L’exemple à ne pas suivre : celui de Baskonia lors de son passage au à Sochaux, où les supporters ne se reconnaissaient plus du tout en ce FCSM-là. « Les supporters du TFC et de Caen seront prêts à être patients, ils ne demanderont pas des transferts colossaux, mais une gestion intelligente. Donc si tu es très bon en matière de gestion, tu peux faire fructifier un investissement peu élevé de base pour l’augmenter. Par contre il faut être sûr d’une chose« , alerte Jean-Baptiste Guégan, « les investisseurs ne seront pas là pour 10 ans« .
Une assertion qui corrobore à Caen avec les informations de Ouest-France, qui indique que l’actionnaire normand Pierre-Antoine Capton, qui chapeaute le projet de reprise avec Oaktree, serait ensuite prioritaire pour racheter le club en cas de départ des Américains d’ici 7 ans. Ce qui peut rassurer aussi un peu les supporters, c’est qu’Olivier Sadran à Toulouse et Pierre-Antoine Capton à Caen garderaient des parts du club, qui n’appartiendraient donc pas à 100% à ces fonds.
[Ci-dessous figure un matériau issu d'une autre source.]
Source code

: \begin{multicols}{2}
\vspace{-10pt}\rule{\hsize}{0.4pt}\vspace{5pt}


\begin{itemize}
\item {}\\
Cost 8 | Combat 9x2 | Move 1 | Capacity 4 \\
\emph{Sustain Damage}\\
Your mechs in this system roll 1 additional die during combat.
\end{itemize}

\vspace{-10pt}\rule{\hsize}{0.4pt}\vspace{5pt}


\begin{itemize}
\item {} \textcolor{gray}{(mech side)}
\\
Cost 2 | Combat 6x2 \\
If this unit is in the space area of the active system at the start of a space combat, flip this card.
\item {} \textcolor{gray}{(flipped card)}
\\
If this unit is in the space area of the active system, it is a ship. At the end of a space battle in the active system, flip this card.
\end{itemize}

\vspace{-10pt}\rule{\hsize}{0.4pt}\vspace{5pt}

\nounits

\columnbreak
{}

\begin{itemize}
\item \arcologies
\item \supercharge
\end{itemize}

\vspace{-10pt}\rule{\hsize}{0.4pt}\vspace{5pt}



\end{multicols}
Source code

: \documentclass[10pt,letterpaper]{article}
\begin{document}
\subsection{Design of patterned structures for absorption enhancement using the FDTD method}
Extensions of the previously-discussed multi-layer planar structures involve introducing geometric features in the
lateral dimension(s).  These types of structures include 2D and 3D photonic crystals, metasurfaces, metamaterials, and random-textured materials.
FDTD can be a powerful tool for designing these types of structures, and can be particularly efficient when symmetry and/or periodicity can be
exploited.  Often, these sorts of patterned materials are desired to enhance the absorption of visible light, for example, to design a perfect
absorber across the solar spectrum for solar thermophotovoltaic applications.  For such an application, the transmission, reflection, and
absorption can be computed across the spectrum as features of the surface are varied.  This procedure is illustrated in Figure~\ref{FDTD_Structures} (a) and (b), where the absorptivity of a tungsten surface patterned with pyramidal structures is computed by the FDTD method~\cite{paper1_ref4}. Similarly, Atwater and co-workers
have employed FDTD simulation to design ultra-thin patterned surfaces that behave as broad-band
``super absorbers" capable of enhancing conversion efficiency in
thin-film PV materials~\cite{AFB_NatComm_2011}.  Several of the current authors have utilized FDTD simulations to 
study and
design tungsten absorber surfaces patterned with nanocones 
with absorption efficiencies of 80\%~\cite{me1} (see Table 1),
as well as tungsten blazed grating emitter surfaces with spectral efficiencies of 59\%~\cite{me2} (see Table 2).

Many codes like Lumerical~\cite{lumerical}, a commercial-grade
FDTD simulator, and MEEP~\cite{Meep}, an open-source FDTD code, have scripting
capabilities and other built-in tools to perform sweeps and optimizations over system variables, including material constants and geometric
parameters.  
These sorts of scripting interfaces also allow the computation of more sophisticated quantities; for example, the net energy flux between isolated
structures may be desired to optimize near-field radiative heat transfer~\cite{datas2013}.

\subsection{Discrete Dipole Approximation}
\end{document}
RedBird n’est pas non plus un inconnu dans le monde du sport aux États-Unis avec des investissements aux Yankees de New York ou en MLS, même si cela n’augure en rien de la réussite d’un projet en France. Reste que si Damien Comolli, pressenti pour devenir président de Toulouse, n’a pas forcément réussi partout où il est passé, il connaît néanmoins le football français et son fonctionnement. En tout cas pour ces deux entités les espoirs sont les mêmes : vivre un American Dream en Ligue 2. En espérant que ce rêve ne tourne pas ensuite au cauchemar.